§ **Your assignment**
Restate the data exactly as given and keep the pictures out.

^^^^

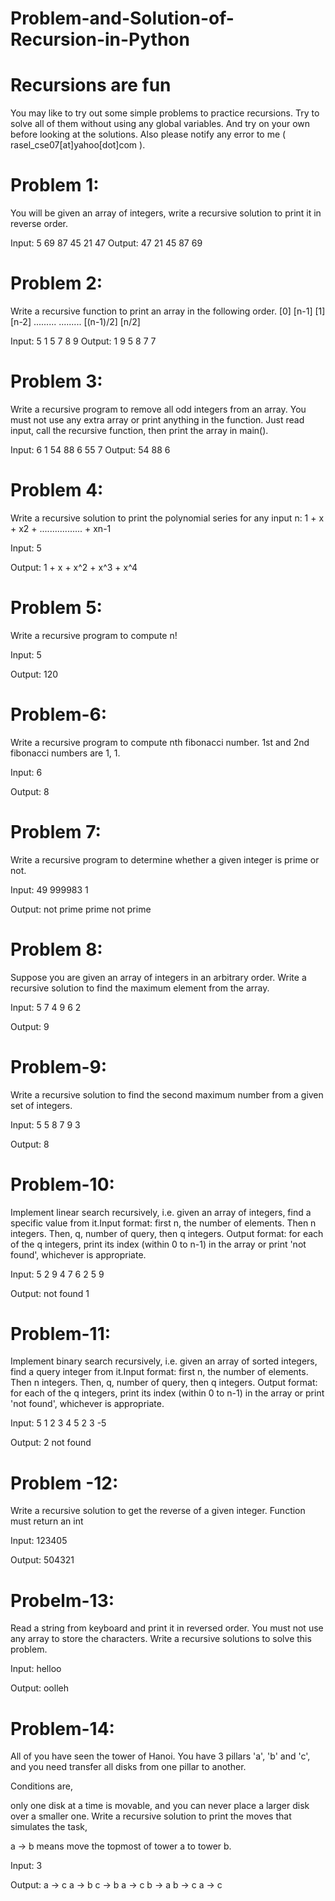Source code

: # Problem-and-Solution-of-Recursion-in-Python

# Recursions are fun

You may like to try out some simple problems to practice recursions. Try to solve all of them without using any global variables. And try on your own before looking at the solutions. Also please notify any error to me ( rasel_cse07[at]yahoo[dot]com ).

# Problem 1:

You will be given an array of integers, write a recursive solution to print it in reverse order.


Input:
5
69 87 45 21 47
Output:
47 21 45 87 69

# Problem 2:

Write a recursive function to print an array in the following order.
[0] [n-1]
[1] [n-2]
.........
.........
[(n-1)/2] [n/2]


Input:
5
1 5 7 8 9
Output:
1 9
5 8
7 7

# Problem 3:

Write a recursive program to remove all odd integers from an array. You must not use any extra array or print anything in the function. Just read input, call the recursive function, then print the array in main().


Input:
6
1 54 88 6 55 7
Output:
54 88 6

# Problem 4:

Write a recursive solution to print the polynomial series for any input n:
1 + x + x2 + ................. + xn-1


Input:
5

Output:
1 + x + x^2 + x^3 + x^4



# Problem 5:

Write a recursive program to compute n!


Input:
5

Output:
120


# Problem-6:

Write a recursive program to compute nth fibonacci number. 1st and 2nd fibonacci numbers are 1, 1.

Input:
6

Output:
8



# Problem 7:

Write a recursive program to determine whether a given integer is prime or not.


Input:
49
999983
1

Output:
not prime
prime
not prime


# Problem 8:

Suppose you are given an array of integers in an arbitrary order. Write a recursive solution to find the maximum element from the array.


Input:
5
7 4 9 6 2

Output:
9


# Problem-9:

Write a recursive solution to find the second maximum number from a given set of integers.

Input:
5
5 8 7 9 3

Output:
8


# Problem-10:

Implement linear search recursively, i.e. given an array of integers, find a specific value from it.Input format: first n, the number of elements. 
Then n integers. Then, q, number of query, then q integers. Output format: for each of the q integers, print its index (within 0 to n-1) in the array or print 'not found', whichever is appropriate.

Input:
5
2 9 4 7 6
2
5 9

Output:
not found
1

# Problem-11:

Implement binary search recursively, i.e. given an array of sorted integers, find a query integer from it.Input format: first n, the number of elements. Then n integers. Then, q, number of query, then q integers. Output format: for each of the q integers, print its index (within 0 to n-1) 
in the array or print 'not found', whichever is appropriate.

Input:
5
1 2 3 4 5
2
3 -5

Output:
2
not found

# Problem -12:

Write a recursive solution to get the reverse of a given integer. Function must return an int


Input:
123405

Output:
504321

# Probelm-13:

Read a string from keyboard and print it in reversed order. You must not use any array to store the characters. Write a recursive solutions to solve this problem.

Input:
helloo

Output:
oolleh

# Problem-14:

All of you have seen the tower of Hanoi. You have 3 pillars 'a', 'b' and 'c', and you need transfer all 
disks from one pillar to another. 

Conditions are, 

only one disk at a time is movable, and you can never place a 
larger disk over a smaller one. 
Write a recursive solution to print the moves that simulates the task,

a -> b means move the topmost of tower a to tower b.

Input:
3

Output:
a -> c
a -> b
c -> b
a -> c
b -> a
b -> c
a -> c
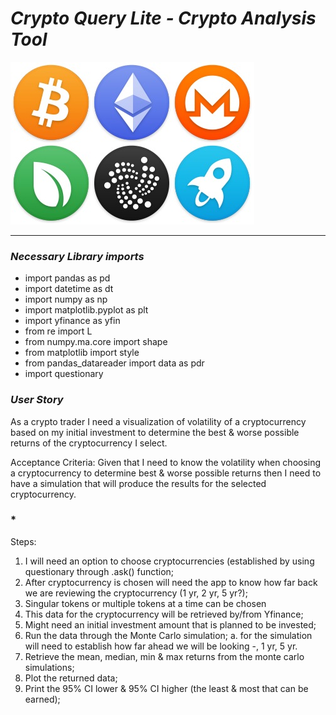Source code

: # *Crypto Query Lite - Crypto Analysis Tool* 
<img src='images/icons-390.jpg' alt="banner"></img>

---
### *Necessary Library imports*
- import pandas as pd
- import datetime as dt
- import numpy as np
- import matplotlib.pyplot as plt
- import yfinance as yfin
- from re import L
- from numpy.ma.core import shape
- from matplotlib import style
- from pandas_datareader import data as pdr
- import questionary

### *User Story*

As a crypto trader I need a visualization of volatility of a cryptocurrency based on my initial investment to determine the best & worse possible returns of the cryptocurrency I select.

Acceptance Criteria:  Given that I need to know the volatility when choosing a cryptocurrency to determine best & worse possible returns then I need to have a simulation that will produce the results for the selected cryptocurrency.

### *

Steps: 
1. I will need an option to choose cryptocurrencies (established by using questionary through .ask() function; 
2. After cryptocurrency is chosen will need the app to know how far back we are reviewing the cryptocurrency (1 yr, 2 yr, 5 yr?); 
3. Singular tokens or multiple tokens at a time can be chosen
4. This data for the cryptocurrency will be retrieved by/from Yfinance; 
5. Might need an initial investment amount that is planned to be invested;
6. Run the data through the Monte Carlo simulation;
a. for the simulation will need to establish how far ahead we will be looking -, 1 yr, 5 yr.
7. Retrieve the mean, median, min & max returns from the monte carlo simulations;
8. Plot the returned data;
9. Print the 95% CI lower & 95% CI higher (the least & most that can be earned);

^^^^

§ **Written answer**
Source code

: # Problem-and-Solution-of-Recursion-in-Python

# Recursions are fun

You may like to try out some simple problems to practice recursions. Try to solve all of them without using any global variables. And try on your own before looking at the solutions. Also please notify any error to me ( rasel_cse07[at]yahoo[dot]com ).

# Problem 1:

You will be given an array of integers, write a recursive solution to print it in reverse order.


Input:
5
69 87 45 21 47
Output:
47 21 45 87 69

# Problem 2:

Write a recursive function to print an array in the following order.
[0] [n-1]
[1] [n-2]
.........
.........
[(n-1)/2] [n/2]


Input:
5
1 5 7 8 9
Output:
1 9
5 8
7 7

# Problem 3:

Write a recursive program to remove all odd integers from an array. You must not use any extra array or print anything in the function. Just read input, call the recursive function, then print the array in main().


Input:
6
1 54 88 6 55 7
Output:
54 88 6

# Problem 4:

Write a recursive solution to print the polynomial series for any input n:
1 + x + x2 + ................. + xn-1


Input:
5

Output:
1 + x + x^2 + x^3 + x^4



# Problem 5:

Write a recursive program to compute n!


Input:
5

Output:
120


# Problem-6:

Write a recursive program to compute nth fibonacci number. 1st and 2nd fibonacci numbers are 1, 1.

Input:
6

Output:
8



# Problem 7:

Write a recursive program to determine whether a given integer is prime or not.


Input:
49
999983
1

Output:
not prime
prime
not prime


# Problem 8:

Suppose you are given an array of integers in an arbitrary order. Write a recursive solution to find the maximum element from the array.


Input:
5
7 4 9 6 2

Output:
9


# Problem-9:

Write a recursive solution to find the second maximum number from a given set of integers.

Input:
5
5 8 7 9 3

Output:
8


# Problem-10:

Implement linear search recursively, i.e. given an array of integers, find a specific value from it.Input format: first n, the number of elements. 
Then n integers. Then, q, number of query, then q integers. Output format: for each of the q integers, print its index (within 0 to n-1) in the array or print 'not found', whichever is appropriate.

Input:
5
2 9 4 7 6
2
5 9

Output:
not found
1

# Problem-11:

Implement binary search recursively, i.e. given an array of sorted integers, find a query integer from it.Input format: first n, the number of elements. Then n integers. Then, q, number of query, then q integers. Output format: for each of the q integers, print its index (within 0 to n-1) 
in the array or print 'not found', whichever is appropriate.

Input:
5
1 2 3 4 5
2
3 -5

Output:
2
not found

# Problem -12:

Write a recursive solution to get the reverse of a given integer. Function must return an int


Input:
123405

Output:
504321

# Probelm-13:

Read a string from keyboard and print it in reversed order. You must not use any array to store the characters. Write a recursive solutions to solve this problem.

Input:
helloo

Output:
oolleh

# Problem-14:

All of you have seen the tower of Hanoi. You have 3 pillars 'a', 'b' and 'c', and you need transfer all 
disks from one pillar to another. 

Conditions are, 

only one disk at a time is movable, and you can never place a 
larger disk over a smaller one. 
Write a recursive solution to print the moves that simulates the task,

a -> b means move the topmost of tower a to tower b.

Input:
3

Output:
a -> c
a -> b
c -> b
a -> c
b -> a
b -> c
a -> c
Source code

: # *Crypto Query Lite - Crypto Analysis Tool* 
<img src='images/icons-390.jpg' alt="banner"></img>

---
### *Necessary Library imports*
- import pandas as pd
- import datetime as dt
- import numpy as np
- import matplotlib.pyplot as plt
- import yfinance as yfin
- from re import L
- from numpy.ma.core import shape
- from matplotlib import style
- from pandas_datareader import data as pdr
- import questionary

### *User Story*

As a crypto trader I need a visualization of volatility of a cryptocurrency based on my initial investment to determine the best & worse possible returns of the cryptocurrency I select.

Acceptance Criteria:  Given that I need to know the volatility when choosing a cryptocurrency to determine best & worse possible returns then I need to have a simulation that will produce the results for the selected cryptocurrency.

### *

Steps: 
1. I will need an option to choose cryptocurrencies (established by using questionary through .ask() function; 
2. After cryptocurrency is chosen will need the app to know how far back we are reviewing the cryptocurrency (1 yr, 2 yr, 5 yr?); 
3. Singular tokens or multiple tokens at a time can be chosen
4. This data for the cryptocurrency will be retrieved by/from Yfinance; 
5. Might need an initial investment amount that is planned to be invested;
6. Run the data through the Monte Carlo simulation;
a. for the simulation will need to establish how far ahead we will be looking -, 1 yr, 5 yr.
7. Retrieve the mean, median, min & max returns from the monte carlo simulations;
8. Plot the returned data;
9. Print the 95% CI lower & 95% CI higher (the least & most that can be earned);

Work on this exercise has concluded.